Problem to work on :: The records that follow are to be transcribed in full, leaving out each picture.

Document images with source code
------

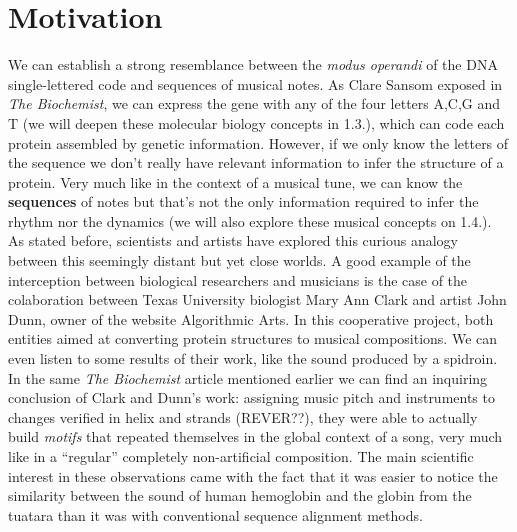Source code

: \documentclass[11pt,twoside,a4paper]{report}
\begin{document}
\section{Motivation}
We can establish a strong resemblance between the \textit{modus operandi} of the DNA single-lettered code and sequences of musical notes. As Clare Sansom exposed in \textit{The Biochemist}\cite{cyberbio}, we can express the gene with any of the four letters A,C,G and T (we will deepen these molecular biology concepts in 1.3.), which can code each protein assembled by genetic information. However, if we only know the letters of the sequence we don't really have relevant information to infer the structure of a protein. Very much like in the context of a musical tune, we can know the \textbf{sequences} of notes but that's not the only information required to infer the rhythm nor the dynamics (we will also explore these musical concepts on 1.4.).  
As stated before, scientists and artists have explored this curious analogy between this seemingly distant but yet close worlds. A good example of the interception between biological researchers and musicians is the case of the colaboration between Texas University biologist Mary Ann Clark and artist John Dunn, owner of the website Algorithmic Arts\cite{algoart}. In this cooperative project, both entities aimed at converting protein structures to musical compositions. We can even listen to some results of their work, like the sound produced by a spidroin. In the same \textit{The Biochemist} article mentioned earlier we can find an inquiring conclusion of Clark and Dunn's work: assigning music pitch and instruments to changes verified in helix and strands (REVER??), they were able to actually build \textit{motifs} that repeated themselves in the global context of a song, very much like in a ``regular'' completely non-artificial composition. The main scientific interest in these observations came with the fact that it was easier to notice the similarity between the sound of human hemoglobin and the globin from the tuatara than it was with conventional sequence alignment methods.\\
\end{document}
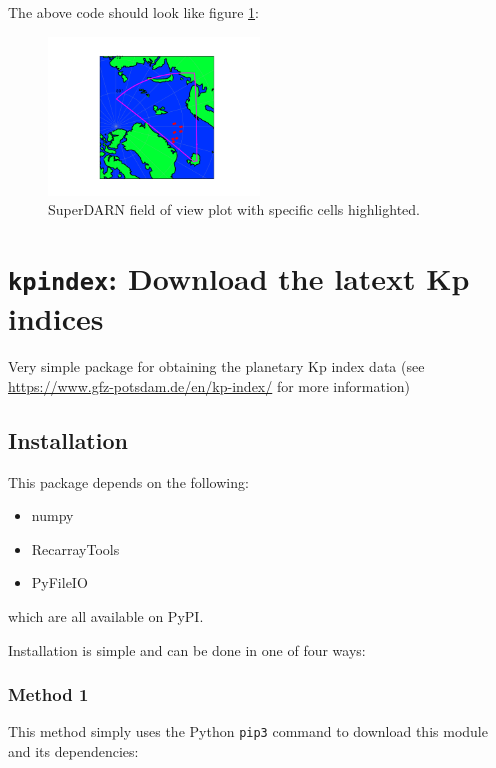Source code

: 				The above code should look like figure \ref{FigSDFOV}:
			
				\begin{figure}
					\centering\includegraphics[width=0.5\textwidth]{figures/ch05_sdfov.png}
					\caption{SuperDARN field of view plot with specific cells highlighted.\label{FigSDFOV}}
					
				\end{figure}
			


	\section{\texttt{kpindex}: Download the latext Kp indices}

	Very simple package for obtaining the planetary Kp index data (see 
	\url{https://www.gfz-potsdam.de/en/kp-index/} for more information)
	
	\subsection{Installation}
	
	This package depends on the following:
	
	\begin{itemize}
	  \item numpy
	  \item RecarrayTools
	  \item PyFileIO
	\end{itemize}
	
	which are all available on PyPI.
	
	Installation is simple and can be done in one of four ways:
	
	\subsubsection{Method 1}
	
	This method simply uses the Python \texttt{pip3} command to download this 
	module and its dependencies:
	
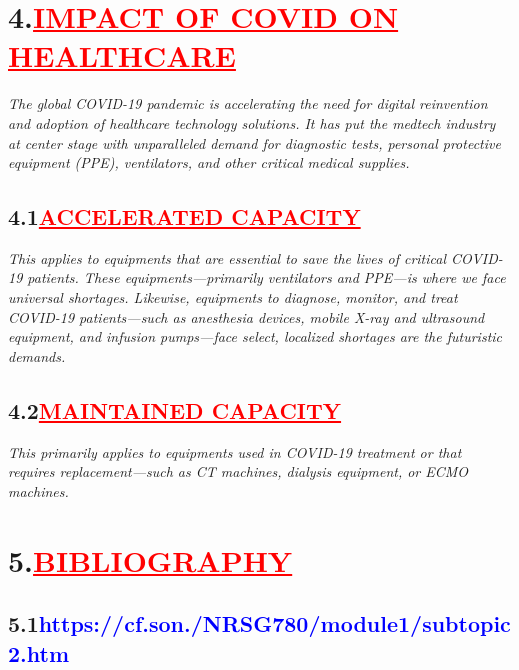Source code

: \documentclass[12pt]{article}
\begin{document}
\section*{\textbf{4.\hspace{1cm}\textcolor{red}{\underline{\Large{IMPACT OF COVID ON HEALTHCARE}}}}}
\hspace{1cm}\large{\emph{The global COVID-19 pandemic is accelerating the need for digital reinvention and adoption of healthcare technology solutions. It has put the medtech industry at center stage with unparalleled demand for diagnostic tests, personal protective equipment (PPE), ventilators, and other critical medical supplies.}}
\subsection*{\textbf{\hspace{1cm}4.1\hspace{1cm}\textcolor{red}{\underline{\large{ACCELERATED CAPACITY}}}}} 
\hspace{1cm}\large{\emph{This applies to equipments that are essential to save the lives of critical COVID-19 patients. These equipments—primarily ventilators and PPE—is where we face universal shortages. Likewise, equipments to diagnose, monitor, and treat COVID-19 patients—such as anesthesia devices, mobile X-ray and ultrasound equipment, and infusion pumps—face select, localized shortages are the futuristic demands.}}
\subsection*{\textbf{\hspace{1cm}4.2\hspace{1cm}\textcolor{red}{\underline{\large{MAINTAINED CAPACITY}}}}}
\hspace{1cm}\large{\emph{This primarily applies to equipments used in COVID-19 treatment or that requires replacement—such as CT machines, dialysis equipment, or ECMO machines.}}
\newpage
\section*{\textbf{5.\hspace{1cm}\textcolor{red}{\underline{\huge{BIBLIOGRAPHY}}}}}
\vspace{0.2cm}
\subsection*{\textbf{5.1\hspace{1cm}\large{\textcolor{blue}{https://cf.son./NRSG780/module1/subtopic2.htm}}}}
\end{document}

------

Solution for this exercise ::
Source code

: \documentclass[11pt,twoside,a4paper]{report}
\begin{document}
\section{Motivation}
We can establish a strong resemblance between the \textit{modus operandi} of the DNA single-lettered code and sequences of musical notes. As Clare Sansom exposed in \textit{The Biochemist}\cite{cyberbio}, we can express the gene with any of the four letters A,C,G and T (we will deepen these molecular biology concepts in 1.3.), which can code each protein assembled by genetic information. However, if we only know the letters of the sequence we don't really have relevant information to infer the structure of a protein. Very much like in the context of a musical tune, we can know the \textbf{sequences} of notes but that's not the only information required to infer the rhythm nor the dynamics (we will also explore these musical concepts on 1.4.).  
As stated before, scientists and artists have explored this curious analogy between this seemingly distant but yet close worlds. A good example of the interception between biological researchers and musicians is the case of the colaboration between Texas University biologist Mary Ann Clark and artist John Dunn, owner of the website Algorithmic Arts\cite{algoart}. In this cooperative project, both entities aimed at converting protein structures to musical compositions. We can even listen to some results of their work, like the sound produced by a spidroin. In the same \textit{The Biochemist} article mentioned earlier we can find an inquiring conclusion of Clark and Dunn's work: assigning music pitch and instruments to changes verified in helix and strands (REVER??), they were able to actually build \textit{motifs} that repeated themselves in the global context of a song, very much like in a ``regular'' completely non-artificial composition. The main scientific interest in these observations came with the fact that it was easier to notice the similarity between the sound of human hemoglobin and the globin from the tuatara than it was with conventional sequence alignment methods.\\
\end{document}
Source code

: 				The above code should look like figure \ref{FigSDFOV}:
			
				\begin{figure}
					\centering\includegraphics[width=0.5\textwidth]{figures/ch05_sdfov.png}
					\caption{SuperDARN field of view plot with specific cells highlighted.\label{FigSDFOV}}
					
				\end{figure}
			


	\section{\texttt{kpindex}: Download the latext Kp indices}

	Very simple package for obtaining the planetary Kp index data (see 
	\url{https://www.gfz-potsdam.de/en/kp-index/} for more information)
	
	\subsection{Installation}
	
	This package depends on the following:
	
	\begin{itemize}
	  \item numpy
	  \item RecarrayTools
	  \item PyFileIO
	\end{itemize}
	
	which are all available on PyPI.
	
	Installation is simple and can be done in one of four ways:
	
	\subsubsection{Method 1}
	
	This method simply uses the Python \texttt{pip3} command to download this 
	module and its dependencies:
	
Source code

: \documentclass[12pt]{article}
\begin{document}
\section*{\textbf{4.\hspace{1cm}\textcolor{red}{\underline{\Large{IMPACT OF COVID ON HEALTHCARE}}}}}
\hspace{1cm}\large{\emph{The global COVID-19 pandemic is accelerating the need for digital reinvention and adoption of healthcare technology solutions. It has put the medtech industry at center stage with unparalleled demand for diagnostic tests, personal protective equipment (PPE), ventilators, and other critical medical supplies.}}
\subsection*{\textbf{\hspace{1cm}4.1\hspace{1cm}\textcolor{red}{\underline{\large{ACCELERATED CAPACITY}}}}} 
\hspace{1cm}\large{\emph{This applies to equipments that are essential to save the lives of critical COVID-19 patients. These equipments—primarily ventilators and PPE—is where we face universal shortages. Likewise, equipments to diagnose, monitor, and treat COVID-19 patients—such as anesthesia devices, mobile X-ray and ultrasound equipment, and infusion pumps—face select, localized shortages are the futuristic demands.}}
\subsection*{\textbf{\hspace{1cm}4.2\hspace{1cm}\textcolor{red}{\underline{\large{MAINTAINED CAPACITY}}}}}
\hspace{1cm}\large{\emph{This primarily applies to equipments used in COVID-19 treatment or that requires replacement—such as CT machines, dialysis equipment, or ECMO machines.}}
\newpage
\section*{\textbf{5.\hspace{1cm}\textcolor{red}{\underline{\huge{BIBLIOGRAPHY}}}}}
\vspace{0.2cm}
\subsection*{\textbf{5.1\hspace{1cm}\large{\textcolor{blue}{https://cf.son./NRSG780/module1/subtopic2.htm}}}}
\end{document}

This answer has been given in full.